Carling, Will

Will Carling captained the England rugby team from 1988 to 1996. He became the most recognised face of English rugby and raised the profile of the sport through the success of the England team under his captaincy.

Like most rugby players Carling's sporting career started at school. Here his natural talent for rugby was recognised and he was selected to play for the England Schools team. After leaving school he attended Durham University where he studied Psychology. He then joined the Army and was commissioned into the Royal Artillery.

Whilst at Durham in 1987, Carling played for the London club, Harlequins, commuting between the two cities three times a week in order to attend training sessions. It was during this time that he received his first cap for England against France. This match was the start of a successful international career. At the age of just 22 he was appointed captain of England, becoming the youngest player ever to captain his country.

As captain of England, Carling led his team to three Grand Slams (1991, 1992 and 1995) and reached the Final of the 1991 Rugby World Cup, losing to Australia at Twickenham by 12 points to 6. In the same year he was awarded an OBE.

In 1995 Carling caused controversy when he described the Rugby Football Union (RFU) Committee as "57 old farts" on a Channel 4 television programme.
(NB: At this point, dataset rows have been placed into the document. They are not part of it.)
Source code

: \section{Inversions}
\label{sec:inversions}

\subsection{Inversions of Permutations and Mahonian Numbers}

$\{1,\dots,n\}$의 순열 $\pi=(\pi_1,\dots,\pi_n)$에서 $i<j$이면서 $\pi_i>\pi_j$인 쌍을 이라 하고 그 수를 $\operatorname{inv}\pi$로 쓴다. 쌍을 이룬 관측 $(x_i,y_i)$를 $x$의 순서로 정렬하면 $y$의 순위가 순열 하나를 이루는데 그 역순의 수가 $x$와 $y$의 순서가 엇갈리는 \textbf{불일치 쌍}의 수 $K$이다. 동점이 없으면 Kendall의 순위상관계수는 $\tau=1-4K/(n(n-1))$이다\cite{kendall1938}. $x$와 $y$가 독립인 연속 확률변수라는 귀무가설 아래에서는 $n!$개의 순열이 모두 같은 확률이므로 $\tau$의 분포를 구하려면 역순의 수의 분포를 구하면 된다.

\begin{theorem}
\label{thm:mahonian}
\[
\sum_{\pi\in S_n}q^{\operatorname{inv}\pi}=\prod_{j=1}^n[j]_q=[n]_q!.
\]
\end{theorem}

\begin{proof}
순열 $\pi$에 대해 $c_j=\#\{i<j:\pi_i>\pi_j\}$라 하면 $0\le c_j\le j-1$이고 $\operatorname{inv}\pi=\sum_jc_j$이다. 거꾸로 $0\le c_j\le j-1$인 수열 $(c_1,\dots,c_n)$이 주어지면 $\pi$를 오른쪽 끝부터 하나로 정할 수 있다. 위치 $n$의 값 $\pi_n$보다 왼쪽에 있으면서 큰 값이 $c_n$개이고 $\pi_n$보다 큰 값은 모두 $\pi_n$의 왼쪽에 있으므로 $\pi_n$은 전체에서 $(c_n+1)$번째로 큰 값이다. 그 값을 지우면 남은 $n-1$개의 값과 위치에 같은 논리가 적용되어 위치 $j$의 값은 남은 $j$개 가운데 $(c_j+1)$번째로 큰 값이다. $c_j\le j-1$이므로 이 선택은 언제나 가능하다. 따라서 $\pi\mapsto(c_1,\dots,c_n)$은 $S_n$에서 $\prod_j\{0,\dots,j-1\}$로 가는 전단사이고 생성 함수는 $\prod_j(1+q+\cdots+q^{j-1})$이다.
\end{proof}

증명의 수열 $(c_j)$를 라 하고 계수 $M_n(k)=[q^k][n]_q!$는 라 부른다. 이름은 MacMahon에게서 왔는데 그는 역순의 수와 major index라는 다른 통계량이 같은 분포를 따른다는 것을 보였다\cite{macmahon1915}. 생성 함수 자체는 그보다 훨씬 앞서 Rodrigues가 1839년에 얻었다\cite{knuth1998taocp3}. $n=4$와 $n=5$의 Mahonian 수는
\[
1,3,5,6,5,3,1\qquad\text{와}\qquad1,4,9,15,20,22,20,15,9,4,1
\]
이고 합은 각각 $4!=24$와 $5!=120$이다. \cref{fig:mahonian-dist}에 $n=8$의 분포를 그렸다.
His objection was aimed at the RFU's reluctance to see the amateur game of rugby turn professional. His outburst resulted in him being sacked from the England team. However, as one of rugby's most popular figures, public pressure saw he was reinstated - but only after making a public apology.

Carling found himself the subject of yet more media interest when he was romantically linked to Diana, Princess of Wales. Arguably rugby's first celebrity, Carling used his high media profile and successful rugby career to his advantage, when upon retirement from the game he became a TV pundit and motivational speaker.